What’s the matter with Canada?

Ah, those crazy Canadians, always banging on about the benefits of socialized medicine, ice hockey, and even - God help them - poutine. It’s true, of course, that our northern neighbors have plenty to be proud of; still, when it comes to the environment, even the most fervently patriotic Canuck will admit that the country has some pretty serious problems.

Back in the ‘90s, Canada was a model of environmental good behavior, playing a key role in the battle to protect the ozone layer, pushing for international measures to protect endangered species, and readily signing up for the Kyoto treaty. But it’s been downhill since then: A decade of apathetic Liberal leadership has been followed, since 2006, by a Conservative government that has proved abjectly unwilling to take action.

The result is that Canada is falling well short of its Kyoto goals; in 2005, one study found that Canada’s greenhouse gas emissions were 20 percent higher than they had been in 1990, and that on a range of environmental measures - from sewage handling to water consumption - the country ranked a miserable 28th out of 30 industrialized nations, beating only Belgium and the US.

The biggest problem, though, is in Alberta, where high energy prices have helped spark a boom in tar-sand processing. The sludgy sands contain up to 173 billion barrels of oil - but processing the gunk produces triple the greenhouse emissions of regular oil, and has created toxic-waste ponds visible from space. The industry has also been linked to acid rainfall in neighboring provinces and increased cancer and autoimmune-deficiency rates in local communities; worryingly, one study found that moose meat from the region contained 453 times the safe level of arsenic.

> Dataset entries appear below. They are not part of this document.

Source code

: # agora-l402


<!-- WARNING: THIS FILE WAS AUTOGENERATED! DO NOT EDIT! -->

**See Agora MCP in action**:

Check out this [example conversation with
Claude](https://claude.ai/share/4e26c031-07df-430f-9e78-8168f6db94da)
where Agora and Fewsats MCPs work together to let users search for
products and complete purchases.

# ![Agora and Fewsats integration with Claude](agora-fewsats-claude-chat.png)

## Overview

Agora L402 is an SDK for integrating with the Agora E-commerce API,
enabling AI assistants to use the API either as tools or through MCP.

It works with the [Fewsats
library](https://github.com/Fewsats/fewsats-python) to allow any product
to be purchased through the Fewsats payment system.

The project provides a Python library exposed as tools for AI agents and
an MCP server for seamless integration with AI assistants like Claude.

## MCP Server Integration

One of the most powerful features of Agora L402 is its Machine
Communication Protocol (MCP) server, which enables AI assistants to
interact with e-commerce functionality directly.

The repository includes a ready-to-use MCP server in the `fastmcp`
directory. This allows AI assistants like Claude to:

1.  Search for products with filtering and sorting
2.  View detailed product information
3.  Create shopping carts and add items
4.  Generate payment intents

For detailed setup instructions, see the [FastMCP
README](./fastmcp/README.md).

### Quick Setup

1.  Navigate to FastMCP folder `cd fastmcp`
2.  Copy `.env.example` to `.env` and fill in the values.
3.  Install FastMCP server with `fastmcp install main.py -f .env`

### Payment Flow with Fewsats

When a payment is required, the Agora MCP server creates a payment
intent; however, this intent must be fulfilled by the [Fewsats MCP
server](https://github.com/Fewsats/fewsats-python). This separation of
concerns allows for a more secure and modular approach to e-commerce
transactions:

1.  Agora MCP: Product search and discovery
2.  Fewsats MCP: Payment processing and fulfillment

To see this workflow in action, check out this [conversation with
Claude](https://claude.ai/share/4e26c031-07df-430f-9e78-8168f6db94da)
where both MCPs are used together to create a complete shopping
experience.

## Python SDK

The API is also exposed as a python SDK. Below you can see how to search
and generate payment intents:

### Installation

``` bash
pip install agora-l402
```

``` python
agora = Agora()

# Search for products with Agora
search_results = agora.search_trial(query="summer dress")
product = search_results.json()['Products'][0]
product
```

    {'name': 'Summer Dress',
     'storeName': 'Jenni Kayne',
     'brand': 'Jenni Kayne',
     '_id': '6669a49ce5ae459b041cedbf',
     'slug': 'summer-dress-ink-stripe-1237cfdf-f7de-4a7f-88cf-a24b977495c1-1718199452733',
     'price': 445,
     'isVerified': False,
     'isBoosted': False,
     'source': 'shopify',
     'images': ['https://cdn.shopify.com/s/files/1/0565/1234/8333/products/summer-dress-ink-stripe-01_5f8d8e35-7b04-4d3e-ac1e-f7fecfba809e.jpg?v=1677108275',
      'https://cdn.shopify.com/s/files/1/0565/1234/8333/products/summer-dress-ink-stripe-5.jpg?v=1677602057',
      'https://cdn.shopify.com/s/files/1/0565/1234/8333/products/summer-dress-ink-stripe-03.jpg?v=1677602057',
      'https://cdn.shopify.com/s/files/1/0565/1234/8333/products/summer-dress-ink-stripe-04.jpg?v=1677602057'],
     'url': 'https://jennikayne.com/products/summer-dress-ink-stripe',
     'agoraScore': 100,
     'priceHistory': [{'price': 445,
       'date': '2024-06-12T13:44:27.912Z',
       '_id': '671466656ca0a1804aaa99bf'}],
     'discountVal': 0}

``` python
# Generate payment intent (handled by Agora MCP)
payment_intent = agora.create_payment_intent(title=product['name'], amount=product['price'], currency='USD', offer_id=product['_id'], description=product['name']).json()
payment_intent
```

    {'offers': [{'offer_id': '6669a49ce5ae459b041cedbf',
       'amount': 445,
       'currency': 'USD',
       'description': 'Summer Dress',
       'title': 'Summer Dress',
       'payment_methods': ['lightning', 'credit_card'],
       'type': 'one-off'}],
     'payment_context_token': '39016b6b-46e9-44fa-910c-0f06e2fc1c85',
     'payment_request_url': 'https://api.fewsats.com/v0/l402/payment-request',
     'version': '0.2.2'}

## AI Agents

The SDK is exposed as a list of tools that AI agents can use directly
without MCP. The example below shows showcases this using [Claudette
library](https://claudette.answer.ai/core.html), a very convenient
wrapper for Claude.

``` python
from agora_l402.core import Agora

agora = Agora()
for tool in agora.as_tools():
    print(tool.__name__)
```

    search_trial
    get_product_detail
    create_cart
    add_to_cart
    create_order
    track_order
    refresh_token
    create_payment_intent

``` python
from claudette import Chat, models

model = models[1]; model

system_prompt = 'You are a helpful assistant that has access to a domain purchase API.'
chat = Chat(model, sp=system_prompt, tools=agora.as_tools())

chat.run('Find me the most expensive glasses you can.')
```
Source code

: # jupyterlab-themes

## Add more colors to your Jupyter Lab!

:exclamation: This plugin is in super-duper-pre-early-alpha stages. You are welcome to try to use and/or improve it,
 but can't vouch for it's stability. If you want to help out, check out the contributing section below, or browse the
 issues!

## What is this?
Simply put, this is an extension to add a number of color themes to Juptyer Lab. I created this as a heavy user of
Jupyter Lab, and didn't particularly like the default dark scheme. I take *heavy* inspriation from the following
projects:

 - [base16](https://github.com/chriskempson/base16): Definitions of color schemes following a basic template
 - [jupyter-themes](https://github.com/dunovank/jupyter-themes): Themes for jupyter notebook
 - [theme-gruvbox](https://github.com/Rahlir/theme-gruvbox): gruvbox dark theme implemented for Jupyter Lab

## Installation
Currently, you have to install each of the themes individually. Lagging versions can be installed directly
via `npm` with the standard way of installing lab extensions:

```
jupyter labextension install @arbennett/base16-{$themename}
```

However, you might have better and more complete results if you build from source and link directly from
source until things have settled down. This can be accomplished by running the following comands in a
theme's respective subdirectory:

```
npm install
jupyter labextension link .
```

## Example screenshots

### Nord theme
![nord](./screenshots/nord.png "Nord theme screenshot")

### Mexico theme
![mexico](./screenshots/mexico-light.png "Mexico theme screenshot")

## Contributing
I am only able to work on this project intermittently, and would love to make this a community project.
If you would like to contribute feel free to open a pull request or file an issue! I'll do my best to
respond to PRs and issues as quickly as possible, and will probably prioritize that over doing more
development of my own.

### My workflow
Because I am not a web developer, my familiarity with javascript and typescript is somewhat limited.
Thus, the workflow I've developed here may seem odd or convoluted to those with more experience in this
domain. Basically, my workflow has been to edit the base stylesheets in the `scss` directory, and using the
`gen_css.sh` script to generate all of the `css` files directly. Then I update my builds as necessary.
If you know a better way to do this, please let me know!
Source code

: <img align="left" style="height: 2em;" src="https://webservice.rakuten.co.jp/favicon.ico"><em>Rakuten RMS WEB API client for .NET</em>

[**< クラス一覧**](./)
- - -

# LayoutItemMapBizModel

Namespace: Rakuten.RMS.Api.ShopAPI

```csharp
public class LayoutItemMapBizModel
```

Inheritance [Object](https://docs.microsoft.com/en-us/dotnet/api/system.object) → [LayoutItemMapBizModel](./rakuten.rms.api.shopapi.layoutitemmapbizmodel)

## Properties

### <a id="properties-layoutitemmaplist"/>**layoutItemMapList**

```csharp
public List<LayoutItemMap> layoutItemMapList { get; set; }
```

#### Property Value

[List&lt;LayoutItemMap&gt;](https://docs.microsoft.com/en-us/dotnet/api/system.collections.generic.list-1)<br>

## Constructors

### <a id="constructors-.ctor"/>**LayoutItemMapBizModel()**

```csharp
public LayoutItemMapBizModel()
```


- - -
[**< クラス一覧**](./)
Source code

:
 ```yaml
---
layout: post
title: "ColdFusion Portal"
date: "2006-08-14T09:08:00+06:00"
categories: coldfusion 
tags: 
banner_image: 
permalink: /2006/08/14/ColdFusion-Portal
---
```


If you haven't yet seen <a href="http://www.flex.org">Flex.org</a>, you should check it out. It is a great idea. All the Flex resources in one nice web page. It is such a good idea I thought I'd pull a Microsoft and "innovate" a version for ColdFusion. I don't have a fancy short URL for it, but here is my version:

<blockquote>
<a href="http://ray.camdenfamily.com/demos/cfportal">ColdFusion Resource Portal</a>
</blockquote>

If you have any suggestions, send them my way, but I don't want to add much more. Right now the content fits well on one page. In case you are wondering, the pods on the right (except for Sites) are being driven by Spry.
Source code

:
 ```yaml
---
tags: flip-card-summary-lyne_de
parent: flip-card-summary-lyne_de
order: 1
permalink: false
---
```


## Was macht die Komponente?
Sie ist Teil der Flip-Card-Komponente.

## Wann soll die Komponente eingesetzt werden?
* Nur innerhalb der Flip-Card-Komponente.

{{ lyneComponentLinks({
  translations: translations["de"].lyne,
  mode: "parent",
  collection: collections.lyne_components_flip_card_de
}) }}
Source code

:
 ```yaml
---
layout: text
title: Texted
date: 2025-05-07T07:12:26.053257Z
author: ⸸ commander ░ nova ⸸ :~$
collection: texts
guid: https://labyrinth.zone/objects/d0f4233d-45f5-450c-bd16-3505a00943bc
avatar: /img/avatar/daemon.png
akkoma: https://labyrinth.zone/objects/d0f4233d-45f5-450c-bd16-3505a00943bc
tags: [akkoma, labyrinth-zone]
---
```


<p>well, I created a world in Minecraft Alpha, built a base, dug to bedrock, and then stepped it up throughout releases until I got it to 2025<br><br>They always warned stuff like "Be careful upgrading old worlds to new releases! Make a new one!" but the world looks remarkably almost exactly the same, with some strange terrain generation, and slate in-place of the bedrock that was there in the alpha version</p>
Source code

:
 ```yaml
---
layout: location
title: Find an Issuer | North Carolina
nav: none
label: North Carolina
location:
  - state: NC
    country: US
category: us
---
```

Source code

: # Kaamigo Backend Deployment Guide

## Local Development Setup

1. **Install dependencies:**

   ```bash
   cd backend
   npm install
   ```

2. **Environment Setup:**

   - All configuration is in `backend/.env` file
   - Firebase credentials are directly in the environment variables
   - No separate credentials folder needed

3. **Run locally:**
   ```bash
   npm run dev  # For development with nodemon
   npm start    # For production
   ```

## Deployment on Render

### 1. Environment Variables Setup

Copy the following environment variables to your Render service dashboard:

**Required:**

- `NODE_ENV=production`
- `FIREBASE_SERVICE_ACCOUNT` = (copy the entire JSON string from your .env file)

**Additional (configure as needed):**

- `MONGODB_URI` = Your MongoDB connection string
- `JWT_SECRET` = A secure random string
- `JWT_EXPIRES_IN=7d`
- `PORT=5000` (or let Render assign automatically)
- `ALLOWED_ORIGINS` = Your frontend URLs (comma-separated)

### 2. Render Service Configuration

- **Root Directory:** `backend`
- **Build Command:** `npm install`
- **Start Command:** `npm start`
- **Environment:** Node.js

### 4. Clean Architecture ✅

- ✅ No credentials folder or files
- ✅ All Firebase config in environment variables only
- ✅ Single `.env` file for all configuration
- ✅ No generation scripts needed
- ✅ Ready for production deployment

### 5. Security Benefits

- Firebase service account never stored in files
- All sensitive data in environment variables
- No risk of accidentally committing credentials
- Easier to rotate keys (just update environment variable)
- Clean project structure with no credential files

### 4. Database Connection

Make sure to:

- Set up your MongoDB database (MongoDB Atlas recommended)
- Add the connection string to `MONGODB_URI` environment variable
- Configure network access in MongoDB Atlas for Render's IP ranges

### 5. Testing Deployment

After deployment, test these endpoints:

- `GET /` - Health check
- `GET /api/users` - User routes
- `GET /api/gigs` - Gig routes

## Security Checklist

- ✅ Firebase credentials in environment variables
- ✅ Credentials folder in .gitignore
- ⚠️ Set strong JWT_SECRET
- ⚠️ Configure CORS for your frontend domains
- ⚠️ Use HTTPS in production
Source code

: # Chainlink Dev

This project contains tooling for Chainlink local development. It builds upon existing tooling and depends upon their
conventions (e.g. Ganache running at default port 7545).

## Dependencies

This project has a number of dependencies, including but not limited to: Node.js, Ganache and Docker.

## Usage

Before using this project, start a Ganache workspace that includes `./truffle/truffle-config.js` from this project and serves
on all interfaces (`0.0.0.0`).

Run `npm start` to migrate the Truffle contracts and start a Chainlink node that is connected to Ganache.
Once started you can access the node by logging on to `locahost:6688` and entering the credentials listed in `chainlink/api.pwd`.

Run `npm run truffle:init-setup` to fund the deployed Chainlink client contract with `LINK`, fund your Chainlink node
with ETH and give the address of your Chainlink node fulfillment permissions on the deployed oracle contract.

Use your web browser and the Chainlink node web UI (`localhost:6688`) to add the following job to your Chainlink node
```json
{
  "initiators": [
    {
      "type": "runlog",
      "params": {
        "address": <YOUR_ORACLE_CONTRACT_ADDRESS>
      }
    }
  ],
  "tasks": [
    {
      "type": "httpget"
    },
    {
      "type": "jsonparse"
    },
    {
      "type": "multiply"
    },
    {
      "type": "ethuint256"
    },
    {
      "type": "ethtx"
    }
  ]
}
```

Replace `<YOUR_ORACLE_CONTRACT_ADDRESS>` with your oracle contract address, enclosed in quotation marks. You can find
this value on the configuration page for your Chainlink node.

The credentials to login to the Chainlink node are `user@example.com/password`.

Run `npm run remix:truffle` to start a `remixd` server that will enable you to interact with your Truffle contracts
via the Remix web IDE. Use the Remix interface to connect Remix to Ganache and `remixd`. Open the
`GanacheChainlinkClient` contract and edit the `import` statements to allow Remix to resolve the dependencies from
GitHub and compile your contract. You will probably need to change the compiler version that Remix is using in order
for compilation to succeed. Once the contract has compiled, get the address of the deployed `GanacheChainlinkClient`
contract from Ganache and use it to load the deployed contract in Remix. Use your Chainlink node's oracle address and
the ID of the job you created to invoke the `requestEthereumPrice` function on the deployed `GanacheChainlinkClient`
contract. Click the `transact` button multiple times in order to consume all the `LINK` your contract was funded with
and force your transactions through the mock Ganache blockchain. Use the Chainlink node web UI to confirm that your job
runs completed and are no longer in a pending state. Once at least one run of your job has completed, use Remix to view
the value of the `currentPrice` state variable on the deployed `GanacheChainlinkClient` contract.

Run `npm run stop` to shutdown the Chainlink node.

Prime Minister Stephen Harper once promised to make Canada a “green energy superpower." Sadly, he seems to have rethought his position since oil-sand processing became commercially viable; these days, his administration routinely fails to enforce existing environmental laws and regulations. Meanwhile his environmental minister, John Baird, this week dismissed out-of-hand calls for a national carbon tax, and moved to ban government scientists from speaking to journalists in an attempt to stem the flow of embarrassing stories about his agency’s failings.

But ignoring this problem isn’t an option: Alberta’s energy lobby says it will treble tar-sand production over the next decade. The way things are going, Canada’s problems are only going to get worse: Canadians need to hold their leaders accountable, and demand real solutions to their country’s burgeoning environmental crisis.